Material provided Block Start

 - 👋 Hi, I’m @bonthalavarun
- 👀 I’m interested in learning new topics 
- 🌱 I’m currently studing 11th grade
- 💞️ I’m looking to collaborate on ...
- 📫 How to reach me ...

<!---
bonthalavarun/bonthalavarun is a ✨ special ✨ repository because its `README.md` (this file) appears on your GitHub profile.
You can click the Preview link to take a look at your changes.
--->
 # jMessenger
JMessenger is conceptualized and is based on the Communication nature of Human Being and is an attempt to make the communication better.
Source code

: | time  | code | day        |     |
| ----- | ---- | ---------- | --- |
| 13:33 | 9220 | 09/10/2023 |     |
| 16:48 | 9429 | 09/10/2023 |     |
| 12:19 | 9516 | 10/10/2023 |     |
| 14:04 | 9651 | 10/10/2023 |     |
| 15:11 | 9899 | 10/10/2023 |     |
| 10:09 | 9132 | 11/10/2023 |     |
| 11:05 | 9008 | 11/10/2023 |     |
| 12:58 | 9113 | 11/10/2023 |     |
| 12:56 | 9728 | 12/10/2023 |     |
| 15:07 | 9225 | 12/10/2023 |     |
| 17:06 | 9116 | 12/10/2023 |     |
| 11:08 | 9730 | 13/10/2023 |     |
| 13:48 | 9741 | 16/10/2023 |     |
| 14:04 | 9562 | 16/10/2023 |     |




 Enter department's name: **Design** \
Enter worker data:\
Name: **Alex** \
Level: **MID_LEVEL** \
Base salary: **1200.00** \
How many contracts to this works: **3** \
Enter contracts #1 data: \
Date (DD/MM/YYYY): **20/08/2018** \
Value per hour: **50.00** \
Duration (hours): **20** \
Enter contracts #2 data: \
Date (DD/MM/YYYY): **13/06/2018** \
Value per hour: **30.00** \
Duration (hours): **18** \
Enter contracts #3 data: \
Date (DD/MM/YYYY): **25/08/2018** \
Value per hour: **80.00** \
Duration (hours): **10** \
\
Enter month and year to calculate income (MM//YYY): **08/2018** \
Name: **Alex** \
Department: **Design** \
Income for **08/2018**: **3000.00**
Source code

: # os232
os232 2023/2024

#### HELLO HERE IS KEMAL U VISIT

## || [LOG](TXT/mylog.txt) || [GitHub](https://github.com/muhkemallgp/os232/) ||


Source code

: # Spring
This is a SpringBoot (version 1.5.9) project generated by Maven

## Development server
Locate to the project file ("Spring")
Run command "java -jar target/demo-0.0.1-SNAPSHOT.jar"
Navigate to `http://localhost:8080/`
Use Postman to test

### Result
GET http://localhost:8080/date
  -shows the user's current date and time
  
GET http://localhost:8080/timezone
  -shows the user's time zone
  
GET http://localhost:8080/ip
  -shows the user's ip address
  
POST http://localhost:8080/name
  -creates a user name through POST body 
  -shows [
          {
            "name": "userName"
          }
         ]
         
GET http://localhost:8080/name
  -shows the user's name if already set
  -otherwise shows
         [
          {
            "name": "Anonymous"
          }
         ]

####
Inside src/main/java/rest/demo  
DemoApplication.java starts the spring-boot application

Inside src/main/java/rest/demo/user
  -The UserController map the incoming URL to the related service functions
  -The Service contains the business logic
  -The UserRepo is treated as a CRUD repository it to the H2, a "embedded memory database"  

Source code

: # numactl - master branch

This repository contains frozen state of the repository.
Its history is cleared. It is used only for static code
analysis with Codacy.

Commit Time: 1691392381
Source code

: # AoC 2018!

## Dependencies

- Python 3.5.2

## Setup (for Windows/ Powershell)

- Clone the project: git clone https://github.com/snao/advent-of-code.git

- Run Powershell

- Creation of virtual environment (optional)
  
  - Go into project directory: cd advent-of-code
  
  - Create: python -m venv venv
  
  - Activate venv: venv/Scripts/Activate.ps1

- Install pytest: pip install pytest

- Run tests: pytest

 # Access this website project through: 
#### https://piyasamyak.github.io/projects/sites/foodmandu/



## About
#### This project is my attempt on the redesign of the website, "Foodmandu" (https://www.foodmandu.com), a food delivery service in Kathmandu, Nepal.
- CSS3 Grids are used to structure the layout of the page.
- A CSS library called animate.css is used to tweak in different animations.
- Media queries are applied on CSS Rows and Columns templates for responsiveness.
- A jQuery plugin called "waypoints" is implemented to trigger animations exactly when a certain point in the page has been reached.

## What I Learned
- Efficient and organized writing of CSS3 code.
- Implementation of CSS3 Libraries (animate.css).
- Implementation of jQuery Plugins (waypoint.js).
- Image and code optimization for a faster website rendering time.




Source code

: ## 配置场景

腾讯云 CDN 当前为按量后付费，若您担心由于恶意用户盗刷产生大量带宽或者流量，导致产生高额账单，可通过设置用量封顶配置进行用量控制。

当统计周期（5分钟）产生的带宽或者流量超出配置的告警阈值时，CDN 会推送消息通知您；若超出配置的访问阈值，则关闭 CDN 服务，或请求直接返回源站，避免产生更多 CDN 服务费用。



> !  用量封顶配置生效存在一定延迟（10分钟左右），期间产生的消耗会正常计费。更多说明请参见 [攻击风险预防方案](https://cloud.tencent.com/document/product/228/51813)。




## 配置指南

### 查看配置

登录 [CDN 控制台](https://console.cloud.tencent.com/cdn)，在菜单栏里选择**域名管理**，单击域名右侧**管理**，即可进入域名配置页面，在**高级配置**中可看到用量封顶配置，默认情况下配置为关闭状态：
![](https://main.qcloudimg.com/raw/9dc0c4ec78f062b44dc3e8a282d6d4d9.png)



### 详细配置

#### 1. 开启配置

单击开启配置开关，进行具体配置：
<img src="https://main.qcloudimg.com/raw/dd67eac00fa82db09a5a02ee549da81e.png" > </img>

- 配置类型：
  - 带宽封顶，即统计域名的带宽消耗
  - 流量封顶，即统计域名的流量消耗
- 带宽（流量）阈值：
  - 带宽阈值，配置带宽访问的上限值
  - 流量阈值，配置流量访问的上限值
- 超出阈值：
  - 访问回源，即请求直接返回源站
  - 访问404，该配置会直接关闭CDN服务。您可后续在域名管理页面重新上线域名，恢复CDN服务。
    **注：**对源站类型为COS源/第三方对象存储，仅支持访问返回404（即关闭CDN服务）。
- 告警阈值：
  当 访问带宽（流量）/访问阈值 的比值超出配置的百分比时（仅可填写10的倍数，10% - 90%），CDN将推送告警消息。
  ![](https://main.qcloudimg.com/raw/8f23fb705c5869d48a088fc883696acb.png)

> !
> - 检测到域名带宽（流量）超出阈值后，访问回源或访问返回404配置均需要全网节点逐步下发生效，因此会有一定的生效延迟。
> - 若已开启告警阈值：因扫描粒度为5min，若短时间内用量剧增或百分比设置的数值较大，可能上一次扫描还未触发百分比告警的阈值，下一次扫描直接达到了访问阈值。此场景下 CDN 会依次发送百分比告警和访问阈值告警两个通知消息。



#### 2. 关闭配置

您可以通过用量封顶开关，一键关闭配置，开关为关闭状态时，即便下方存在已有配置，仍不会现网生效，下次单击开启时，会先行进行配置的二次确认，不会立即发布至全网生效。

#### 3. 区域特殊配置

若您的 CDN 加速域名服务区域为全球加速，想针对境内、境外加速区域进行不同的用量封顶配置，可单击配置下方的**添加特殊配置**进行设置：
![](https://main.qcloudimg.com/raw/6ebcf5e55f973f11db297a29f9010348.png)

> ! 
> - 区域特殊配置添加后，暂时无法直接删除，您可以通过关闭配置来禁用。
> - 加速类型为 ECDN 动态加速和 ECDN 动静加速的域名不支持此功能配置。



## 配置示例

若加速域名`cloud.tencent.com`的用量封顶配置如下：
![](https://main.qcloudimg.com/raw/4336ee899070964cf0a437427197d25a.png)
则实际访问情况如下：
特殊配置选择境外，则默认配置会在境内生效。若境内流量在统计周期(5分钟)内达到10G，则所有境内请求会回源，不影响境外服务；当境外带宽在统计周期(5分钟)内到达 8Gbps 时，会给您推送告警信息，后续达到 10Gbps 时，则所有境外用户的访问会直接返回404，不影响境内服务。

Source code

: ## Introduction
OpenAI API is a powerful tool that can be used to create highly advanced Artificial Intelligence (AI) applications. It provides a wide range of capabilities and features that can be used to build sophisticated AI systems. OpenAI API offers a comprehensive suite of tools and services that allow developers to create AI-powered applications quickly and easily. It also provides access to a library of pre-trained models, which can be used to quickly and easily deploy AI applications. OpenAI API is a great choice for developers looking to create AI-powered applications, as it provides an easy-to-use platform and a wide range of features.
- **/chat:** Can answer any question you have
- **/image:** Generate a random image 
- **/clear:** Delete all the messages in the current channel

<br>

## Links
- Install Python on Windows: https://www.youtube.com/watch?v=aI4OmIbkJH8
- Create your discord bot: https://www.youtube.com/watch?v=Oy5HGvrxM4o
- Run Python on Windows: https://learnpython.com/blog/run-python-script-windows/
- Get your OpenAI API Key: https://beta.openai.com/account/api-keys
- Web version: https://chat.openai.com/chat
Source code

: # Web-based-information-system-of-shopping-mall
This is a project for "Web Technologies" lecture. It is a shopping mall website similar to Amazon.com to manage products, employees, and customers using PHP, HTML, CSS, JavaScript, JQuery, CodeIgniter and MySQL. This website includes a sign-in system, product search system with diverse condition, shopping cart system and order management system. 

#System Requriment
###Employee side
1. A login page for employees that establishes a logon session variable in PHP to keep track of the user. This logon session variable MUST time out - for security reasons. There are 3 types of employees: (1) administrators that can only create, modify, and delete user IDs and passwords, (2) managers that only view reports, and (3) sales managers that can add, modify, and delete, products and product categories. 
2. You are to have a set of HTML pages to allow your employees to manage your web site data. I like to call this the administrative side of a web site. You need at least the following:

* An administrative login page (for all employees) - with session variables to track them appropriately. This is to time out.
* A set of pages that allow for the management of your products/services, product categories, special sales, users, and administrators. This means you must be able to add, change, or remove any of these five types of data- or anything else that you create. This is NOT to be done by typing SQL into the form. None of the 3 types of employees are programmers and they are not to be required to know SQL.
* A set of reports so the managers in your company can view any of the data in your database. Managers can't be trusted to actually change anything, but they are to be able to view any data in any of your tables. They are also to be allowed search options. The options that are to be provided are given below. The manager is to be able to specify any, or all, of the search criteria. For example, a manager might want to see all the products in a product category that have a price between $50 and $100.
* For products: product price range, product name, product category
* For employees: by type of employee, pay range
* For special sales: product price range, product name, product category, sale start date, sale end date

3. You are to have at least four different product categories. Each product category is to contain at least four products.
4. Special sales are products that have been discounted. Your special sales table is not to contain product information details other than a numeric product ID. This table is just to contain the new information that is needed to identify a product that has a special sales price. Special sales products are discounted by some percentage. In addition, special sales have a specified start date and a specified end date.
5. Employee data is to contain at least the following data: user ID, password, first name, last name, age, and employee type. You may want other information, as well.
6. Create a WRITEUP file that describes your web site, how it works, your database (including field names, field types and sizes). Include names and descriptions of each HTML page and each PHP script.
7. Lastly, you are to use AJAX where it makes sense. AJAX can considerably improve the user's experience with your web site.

Material provided Block End

**Exercise prompt**
Up to and including the line that holds "# jMessenger", reproduce the records above exactly from their first line, and give nothing else.

**Result**
 - 👋 Hi, I’m @bonthalavarun
- 👀 I’m interested in learning new topics 
- 🌱 I’m currently studing 11th grade
- 💞️ I’m looking to collaborate on ...
- 📫 How to reach me ...

<!---
bonthalavarun/bonthalavarun is a ✨ special ✨ repository because its `README.md` (this file) appears on your GitHub profile.
You can click the Preview link to take a look at your changes.
--->
 # jMessenger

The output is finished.